The next morning on the day of the wedding, as Perry is preparing to leave town, one of Sheriff Hawkins's deputies attempts to kill Perry, but he subdues the deputy and escapes. At the church, as April is preparing to walk down the aisle to the altar, Belle tries to persuade her not to abandon her privileged lifestyle and lies to her that Perry left town for a bribe. April does not believe her, but she nevertheless walks down the church aisle to marry Chad. Sometime later, Perry is seen working as a dishwasher at a blues nightclub in another town. After work, as Perry returns to his motel room for the night to care and feed his new pet dog Max, he finds April in his bathroom taking a shower, reliving their first sexual encounter. Perry joins April and they kiss. April, wearing Chad's wedding ring, which is assumed April ran away from the alter, makes love with Perry in the shower.

==Production==
Donald Borchers had just left New World Pictures, where he had made a number of successful productions. He set up his own production unit and tried to make Moving Target (later made with Jason Bateman). This project fell over and Borchers was looking for another film. He knew Zalman King from when King tried to get 9½ Weeks made at New World; King showed him his script for Two Moon Junction. Borchers liked the script calling it "a page turner" and he bought the rights and raised the finance. In the original draft of the script Richard Tyson's character Perry Tyson died at the end but Borchers pressed for this to be changed.
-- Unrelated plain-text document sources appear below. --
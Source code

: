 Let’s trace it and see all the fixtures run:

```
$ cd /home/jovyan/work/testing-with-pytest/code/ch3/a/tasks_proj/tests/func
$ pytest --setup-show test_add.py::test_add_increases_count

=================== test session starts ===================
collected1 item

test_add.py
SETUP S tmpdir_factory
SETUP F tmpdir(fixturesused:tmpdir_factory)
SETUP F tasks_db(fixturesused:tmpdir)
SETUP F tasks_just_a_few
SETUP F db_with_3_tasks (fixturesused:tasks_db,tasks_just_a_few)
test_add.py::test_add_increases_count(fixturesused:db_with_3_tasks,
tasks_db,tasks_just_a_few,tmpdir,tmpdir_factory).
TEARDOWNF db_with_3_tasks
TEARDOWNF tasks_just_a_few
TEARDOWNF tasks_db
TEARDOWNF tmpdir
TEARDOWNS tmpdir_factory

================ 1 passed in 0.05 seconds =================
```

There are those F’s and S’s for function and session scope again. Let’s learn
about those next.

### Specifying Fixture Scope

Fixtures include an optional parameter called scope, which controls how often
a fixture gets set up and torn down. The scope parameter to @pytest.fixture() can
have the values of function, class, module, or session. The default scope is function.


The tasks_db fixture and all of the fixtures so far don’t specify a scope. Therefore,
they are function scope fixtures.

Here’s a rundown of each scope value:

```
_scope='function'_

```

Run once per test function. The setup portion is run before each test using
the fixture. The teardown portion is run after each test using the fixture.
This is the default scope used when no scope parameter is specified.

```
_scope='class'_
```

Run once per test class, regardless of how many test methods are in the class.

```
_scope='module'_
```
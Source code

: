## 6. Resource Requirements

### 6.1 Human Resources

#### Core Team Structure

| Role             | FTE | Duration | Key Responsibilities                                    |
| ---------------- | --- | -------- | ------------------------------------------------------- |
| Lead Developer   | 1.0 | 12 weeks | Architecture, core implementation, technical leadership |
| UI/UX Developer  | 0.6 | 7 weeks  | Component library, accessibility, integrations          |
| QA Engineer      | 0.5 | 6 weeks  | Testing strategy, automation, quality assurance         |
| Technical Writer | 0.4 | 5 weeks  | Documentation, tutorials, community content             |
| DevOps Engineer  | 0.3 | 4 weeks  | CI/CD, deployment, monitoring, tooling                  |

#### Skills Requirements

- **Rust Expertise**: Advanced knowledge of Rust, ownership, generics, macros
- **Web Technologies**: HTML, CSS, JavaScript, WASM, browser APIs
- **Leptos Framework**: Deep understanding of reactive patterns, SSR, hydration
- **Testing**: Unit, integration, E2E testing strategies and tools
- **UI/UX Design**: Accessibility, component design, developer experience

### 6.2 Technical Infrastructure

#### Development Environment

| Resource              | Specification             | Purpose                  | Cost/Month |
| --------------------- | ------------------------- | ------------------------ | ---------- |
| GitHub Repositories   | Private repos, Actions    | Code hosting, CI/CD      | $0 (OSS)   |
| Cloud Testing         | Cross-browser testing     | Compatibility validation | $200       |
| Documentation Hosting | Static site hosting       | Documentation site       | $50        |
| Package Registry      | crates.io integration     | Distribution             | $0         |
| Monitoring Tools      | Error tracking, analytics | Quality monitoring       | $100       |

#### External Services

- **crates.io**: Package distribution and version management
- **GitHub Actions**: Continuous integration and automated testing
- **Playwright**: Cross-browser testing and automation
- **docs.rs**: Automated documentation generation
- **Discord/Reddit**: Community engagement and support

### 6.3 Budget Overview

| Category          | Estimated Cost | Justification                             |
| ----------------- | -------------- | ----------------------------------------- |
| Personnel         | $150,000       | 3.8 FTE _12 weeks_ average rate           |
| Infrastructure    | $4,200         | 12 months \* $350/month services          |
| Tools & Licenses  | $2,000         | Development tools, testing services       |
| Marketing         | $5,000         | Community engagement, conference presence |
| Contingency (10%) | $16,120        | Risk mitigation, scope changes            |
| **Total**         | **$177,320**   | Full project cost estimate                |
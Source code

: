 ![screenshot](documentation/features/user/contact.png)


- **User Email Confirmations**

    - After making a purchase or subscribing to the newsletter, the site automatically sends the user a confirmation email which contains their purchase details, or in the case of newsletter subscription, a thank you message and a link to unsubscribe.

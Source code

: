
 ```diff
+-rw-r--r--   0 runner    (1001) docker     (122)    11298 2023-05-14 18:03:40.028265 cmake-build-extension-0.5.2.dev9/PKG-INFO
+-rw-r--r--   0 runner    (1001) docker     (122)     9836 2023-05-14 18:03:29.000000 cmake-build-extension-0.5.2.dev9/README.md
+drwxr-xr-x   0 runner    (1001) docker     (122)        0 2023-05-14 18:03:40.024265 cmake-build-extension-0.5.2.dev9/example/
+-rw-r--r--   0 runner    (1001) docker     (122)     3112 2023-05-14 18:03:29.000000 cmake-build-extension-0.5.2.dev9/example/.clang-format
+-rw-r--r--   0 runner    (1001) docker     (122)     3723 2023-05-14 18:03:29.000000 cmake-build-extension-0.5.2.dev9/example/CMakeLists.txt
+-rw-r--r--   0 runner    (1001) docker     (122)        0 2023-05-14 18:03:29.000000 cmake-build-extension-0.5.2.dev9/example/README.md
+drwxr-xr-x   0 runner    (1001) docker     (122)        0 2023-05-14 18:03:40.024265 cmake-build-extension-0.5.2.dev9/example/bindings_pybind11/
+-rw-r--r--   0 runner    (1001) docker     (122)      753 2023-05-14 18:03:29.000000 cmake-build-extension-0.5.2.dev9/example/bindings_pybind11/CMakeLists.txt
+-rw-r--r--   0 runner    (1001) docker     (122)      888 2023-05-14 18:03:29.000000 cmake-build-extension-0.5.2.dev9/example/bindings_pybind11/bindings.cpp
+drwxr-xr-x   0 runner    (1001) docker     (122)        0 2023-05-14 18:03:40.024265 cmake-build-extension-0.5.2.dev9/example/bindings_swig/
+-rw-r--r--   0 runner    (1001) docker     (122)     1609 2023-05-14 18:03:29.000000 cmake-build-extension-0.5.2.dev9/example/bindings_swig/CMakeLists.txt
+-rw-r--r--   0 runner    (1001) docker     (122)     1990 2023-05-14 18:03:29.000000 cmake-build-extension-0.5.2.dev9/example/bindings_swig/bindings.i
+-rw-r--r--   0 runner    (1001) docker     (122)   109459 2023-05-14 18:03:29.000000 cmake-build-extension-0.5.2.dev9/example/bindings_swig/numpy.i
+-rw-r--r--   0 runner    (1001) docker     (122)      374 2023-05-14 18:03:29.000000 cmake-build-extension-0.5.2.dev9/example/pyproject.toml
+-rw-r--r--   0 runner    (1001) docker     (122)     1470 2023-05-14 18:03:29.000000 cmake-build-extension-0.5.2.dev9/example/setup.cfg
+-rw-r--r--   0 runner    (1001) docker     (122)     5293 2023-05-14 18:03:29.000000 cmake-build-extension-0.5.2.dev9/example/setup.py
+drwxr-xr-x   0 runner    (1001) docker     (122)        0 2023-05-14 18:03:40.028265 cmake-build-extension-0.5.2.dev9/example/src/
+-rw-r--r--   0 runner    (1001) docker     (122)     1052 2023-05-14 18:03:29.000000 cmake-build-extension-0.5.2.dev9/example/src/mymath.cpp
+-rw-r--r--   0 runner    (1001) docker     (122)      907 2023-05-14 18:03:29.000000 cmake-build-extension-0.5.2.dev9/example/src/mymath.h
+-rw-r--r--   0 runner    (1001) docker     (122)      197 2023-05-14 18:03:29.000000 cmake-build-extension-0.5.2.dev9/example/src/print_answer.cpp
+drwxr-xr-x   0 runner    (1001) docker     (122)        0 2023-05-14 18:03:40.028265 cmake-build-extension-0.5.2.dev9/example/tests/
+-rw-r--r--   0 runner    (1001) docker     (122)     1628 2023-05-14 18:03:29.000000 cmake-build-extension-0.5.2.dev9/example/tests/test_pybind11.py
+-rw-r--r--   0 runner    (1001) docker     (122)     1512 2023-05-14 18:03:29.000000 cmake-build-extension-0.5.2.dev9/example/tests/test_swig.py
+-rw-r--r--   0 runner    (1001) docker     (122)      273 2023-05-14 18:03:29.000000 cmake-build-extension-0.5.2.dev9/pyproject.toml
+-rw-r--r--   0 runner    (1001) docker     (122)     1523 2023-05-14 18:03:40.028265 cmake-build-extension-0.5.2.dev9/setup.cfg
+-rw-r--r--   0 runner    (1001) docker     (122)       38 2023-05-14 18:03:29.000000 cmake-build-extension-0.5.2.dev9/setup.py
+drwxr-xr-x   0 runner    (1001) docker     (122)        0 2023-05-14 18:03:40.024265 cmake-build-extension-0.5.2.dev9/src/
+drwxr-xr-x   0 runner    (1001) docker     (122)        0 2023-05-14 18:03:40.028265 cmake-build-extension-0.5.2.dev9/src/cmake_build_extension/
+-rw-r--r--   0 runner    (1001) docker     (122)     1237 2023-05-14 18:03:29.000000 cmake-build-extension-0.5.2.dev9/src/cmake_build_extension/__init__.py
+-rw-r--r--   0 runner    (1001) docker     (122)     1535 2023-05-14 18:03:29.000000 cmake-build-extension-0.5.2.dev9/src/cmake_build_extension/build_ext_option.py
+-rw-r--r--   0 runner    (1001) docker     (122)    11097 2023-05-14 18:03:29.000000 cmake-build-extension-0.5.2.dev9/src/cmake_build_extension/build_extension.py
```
It was Tyson's second film following Three O'Clock High. "It was magic to get cast in that role," he later said. "I was nice to a girl for the last time ever in a movie. I thought I did a good job. I get stopped for that too – all the time." King said he cast Tyson because "I was looking for someone who was a teen idol. And he did have it in that movie, I thought. It was one of the few times that I could see his beauty, because I love the way his face looked. When I met him he was a football player and he was very beefy and drank a lot of beer. And I asked him to please lose weight and he did, and for that amount of time I thought he was very, very attractive... [His character] is out of a romance novel... It was romance, although not much of a plot, and that’s what I needed: someone who was bold and strong, and was cut and ripped, and he had charm—I don’t think he was everybody’s cup of tea, 100%, but I thought he fit quite well." Sherilyn Fenn later said she thought the movie "felt really exploitative."

The film was shot throughout Los Angeles County, California, with the major sequences filmed at the Shambala Animal Preserve, which is owned and operated by actress Tippi Hedren.

==Reception==
On review aggregator Rotten Tomatoes, the film has a 0% approval rating based on 9 reviews. On Metacritic, the film has a score of 38 out of 100 based on 11 critics, indicating "generally unfavorable reviews". Critics criticized the film's directing, plot, and dialogue.

==Sequel==
The film was followed seven years later by a sequel, Return to Two Moon Junction. Louise Fletcher was the only significant actor to reprise a role in the sequel.